EDITORIAL, Home News
Tribune Online (thnt.com) March 30, 2007
The impending retirement of 12 state
senators — all but one of them male — presents a long-overdue opportunity for
New Jersey's political establishment and the voters to put more women in the
Statehouse come this fall. May the parties and the electorate answer that
call.
New Jersey's rough treatment of female political candidates in recent decades
has become something of a national embarrassment, especially when compared to
what has happened in other corners of the country, where most states have sped
up their election of women to state and national office. It's time for a
similar movement here.
There was a day when New Jersey was a trendsetter in promoting women to high
elective office. Sadly, that's no longer the case. Consider that in
1927, 15 percent of the state's legislators were women, making New Jersey
something of a leader for women in politics at the time. Today, that ratio
has barely budged, with women occupying a scant 19 out of 120 seats in the state
Legislature, or 16 percent of the total. As a result, New Jersey now ranks
in the bottom 10 states for its number of elected state officeholders who are
women.
New Jersey's record of electing women to Congress is even worse. Not a
single representative or U.S. senator from New Jersey is a woman. The
dearth of women in elected office has not gone unnoticed.
"In New Jersey, we are woefully behind other states where women are more a part
of the process," state Sen. Ellen Karcher, D-Monmouth, said last week.
"It's really disconcerting, and I don't know what accounts for that, except for
women in particular feeling disenfranchised and feeling their votes don't count.
It seems an anomaly that the participation by women in politics is low here,
because the state is otherwise progressive and people are well educated."
Still, it remains an old boys club. And where and when women are given the
chance to run for office, the opportunity more often than not comes in districts
where they are long shots to win.

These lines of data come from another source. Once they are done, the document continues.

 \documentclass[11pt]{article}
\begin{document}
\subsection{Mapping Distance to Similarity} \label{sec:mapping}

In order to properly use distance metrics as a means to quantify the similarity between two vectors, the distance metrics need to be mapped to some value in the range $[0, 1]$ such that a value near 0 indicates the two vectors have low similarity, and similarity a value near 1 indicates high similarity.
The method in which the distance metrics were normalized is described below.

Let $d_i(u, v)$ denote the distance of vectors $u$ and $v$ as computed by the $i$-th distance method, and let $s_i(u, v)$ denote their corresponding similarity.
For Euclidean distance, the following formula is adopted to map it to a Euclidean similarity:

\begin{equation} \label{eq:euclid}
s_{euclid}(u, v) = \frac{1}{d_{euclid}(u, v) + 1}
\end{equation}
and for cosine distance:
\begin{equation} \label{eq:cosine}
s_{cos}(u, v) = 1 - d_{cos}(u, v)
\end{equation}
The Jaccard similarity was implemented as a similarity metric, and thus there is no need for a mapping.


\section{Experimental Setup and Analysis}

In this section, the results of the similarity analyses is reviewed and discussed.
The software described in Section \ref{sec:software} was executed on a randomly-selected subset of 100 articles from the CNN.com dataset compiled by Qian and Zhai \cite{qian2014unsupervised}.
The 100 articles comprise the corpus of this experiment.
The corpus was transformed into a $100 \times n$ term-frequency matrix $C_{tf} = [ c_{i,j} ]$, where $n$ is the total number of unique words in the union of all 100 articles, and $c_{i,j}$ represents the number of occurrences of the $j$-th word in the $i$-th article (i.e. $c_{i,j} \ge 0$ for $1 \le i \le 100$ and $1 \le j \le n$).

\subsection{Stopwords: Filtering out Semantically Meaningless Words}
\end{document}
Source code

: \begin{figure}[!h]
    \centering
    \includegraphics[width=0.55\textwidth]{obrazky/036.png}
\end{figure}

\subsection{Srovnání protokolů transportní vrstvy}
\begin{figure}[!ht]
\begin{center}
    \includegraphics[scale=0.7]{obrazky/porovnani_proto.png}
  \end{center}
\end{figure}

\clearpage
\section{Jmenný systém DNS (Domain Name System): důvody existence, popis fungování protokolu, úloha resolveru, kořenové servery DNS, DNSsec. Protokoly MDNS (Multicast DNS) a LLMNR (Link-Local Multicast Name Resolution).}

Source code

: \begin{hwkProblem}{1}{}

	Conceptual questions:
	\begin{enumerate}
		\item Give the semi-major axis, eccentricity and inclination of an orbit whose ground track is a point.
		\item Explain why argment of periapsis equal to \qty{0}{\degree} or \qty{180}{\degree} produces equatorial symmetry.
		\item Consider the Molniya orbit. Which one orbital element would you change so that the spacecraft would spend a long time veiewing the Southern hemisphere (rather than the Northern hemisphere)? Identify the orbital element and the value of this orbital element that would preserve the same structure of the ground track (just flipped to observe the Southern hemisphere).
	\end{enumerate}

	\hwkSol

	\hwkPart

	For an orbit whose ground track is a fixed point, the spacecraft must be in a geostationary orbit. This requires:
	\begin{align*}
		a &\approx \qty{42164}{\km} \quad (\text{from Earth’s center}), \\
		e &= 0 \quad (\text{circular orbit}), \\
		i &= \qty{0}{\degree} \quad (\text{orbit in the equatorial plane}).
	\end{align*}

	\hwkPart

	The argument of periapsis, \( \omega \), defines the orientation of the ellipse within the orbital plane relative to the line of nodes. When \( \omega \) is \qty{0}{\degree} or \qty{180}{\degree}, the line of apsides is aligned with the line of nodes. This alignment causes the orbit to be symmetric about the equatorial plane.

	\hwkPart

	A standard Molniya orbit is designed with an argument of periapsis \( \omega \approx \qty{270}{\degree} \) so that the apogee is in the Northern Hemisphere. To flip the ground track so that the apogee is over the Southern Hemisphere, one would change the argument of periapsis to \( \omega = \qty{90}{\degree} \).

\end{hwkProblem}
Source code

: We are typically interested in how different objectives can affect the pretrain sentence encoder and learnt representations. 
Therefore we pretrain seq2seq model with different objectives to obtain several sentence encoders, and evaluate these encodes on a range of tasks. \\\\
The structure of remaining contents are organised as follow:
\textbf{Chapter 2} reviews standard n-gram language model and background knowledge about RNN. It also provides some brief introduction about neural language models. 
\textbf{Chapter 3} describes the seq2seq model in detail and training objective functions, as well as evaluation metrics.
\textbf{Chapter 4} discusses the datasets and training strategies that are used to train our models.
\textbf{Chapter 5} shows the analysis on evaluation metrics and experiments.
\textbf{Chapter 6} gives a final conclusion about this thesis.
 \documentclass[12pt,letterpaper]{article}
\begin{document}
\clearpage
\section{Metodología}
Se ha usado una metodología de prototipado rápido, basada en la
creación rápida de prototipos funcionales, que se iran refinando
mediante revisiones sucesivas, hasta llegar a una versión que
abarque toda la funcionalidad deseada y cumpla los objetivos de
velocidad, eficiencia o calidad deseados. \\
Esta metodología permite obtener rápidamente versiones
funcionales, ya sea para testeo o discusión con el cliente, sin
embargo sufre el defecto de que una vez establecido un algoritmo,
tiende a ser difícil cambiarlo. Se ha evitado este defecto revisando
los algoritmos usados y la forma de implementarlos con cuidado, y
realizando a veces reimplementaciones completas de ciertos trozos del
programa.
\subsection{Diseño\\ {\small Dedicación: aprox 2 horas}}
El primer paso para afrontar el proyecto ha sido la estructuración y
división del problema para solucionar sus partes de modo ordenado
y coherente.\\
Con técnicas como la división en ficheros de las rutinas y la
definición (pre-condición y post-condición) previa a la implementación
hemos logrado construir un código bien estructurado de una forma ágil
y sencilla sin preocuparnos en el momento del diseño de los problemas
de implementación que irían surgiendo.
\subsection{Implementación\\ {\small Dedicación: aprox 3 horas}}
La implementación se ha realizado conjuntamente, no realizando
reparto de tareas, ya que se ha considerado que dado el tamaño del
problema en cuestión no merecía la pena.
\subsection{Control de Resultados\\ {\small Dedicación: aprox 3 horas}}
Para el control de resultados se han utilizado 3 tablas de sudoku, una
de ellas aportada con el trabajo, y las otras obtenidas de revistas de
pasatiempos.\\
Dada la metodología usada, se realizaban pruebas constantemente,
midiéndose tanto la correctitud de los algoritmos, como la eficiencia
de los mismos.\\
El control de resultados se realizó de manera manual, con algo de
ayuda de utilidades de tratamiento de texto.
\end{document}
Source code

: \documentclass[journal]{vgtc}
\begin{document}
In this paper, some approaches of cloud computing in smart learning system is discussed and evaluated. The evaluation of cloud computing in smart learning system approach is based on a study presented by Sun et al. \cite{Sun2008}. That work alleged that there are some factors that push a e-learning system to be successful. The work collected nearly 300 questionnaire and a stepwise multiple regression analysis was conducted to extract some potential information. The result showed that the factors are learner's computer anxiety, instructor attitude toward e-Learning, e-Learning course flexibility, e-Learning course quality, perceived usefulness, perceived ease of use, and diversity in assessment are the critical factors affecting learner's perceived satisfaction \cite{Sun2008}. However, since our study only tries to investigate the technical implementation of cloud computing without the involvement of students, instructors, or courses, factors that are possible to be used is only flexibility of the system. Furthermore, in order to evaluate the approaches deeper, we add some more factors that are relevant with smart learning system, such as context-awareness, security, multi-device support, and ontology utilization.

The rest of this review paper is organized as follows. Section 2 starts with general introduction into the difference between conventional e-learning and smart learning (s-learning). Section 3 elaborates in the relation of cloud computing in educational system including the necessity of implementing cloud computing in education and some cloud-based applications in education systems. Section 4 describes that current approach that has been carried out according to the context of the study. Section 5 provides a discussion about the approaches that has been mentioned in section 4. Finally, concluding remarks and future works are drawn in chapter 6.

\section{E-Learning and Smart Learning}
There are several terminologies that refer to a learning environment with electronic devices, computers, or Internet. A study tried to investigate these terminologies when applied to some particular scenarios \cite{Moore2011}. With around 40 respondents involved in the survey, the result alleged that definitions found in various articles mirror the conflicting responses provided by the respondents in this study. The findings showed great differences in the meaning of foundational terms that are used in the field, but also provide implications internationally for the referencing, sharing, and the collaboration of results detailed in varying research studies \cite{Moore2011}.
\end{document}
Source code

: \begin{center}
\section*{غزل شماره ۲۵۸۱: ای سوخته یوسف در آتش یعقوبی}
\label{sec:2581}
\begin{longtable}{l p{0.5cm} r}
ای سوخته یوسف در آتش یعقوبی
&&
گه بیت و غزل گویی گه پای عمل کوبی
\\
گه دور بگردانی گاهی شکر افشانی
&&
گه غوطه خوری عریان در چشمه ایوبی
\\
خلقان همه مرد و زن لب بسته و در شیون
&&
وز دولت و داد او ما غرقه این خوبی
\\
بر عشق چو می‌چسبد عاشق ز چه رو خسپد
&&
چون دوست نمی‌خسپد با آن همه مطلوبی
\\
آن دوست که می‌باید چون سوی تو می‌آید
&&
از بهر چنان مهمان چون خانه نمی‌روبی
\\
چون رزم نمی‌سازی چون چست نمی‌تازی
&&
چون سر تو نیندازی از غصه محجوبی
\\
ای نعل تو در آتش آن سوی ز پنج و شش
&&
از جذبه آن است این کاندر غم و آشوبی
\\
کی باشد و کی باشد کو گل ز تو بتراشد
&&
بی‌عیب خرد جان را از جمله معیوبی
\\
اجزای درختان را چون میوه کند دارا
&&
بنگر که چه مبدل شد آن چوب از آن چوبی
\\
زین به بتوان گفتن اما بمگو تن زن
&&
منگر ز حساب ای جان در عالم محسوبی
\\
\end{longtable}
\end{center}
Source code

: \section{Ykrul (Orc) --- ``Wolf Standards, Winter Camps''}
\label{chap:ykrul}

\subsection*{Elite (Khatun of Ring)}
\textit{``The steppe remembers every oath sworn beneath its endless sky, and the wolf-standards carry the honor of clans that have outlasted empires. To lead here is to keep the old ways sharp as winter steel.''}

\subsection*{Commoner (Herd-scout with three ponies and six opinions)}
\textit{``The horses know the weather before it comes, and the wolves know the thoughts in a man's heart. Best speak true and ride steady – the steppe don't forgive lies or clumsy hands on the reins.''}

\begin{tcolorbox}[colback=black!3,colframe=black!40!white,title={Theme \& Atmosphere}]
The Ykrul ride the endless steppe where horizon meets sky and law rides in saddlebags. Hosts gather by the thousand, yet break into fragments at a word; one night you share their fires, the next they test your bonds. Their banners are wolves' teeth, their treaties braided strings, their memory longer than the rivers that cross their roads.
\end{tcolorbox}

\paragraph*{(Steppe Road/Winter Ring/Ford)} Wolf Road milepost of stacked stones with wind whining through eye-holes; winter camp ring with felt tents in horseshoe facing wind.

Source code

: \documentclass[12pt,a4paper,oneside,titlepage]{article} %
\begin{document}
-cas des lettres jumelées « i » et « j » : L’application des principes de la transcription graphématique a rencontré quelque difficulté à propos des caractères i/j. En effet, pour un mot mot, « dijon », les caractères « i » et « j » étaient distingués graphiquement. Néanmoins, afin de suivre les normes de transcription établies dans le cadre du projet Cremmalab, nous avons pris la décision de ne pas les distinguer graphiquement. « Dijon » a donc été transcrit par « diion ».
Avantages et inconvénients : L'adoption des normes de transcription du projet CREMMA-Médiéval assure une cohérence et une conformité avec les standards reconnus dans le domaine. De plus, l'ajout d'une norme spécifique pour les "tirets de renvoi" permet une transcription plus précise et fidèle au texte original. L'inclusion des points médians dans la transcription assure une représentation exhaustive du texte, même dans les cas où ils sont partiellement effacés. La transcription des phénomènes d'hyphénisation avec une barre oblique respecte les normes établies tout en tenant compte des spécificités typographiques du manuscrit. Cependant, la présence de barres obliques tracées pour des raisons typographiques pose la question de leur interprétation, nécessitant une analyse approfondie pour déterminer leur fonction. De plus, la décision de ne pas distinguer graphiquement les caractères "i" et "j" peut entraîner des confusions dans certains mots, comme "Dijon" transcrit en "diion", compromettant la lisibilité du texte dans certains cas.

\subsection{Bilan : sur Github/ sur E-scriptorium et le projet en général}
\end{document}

But this year could be different.
Female candidates are already lining up to fill the long list of vacancies that
will be open this fall, and a few of those races should be competitive for the
women, a sign of hope for their gender.
Around these parts, Linda Greenstein, a 14th District assemblywoman who
represents portions of Middlesex and Mercer counties, is mulling a run for her
district's state Senate seat left open by longtime incumbent Peter Inverso, a
Republican who this week announced he won't seek re-election. Seema Singh,
who resigned from her post as New Jersey's ratepayer advocate hours after
Inverso announced he would retire, is also among the Democrats who want to run
for the post.
May other women in other districts around New Jersey join them. And may
more than just a handful be elected come November. New Jersey is nearly a
century behind the times. Now is the moment it caught up for the good of
its women and for the good of the state.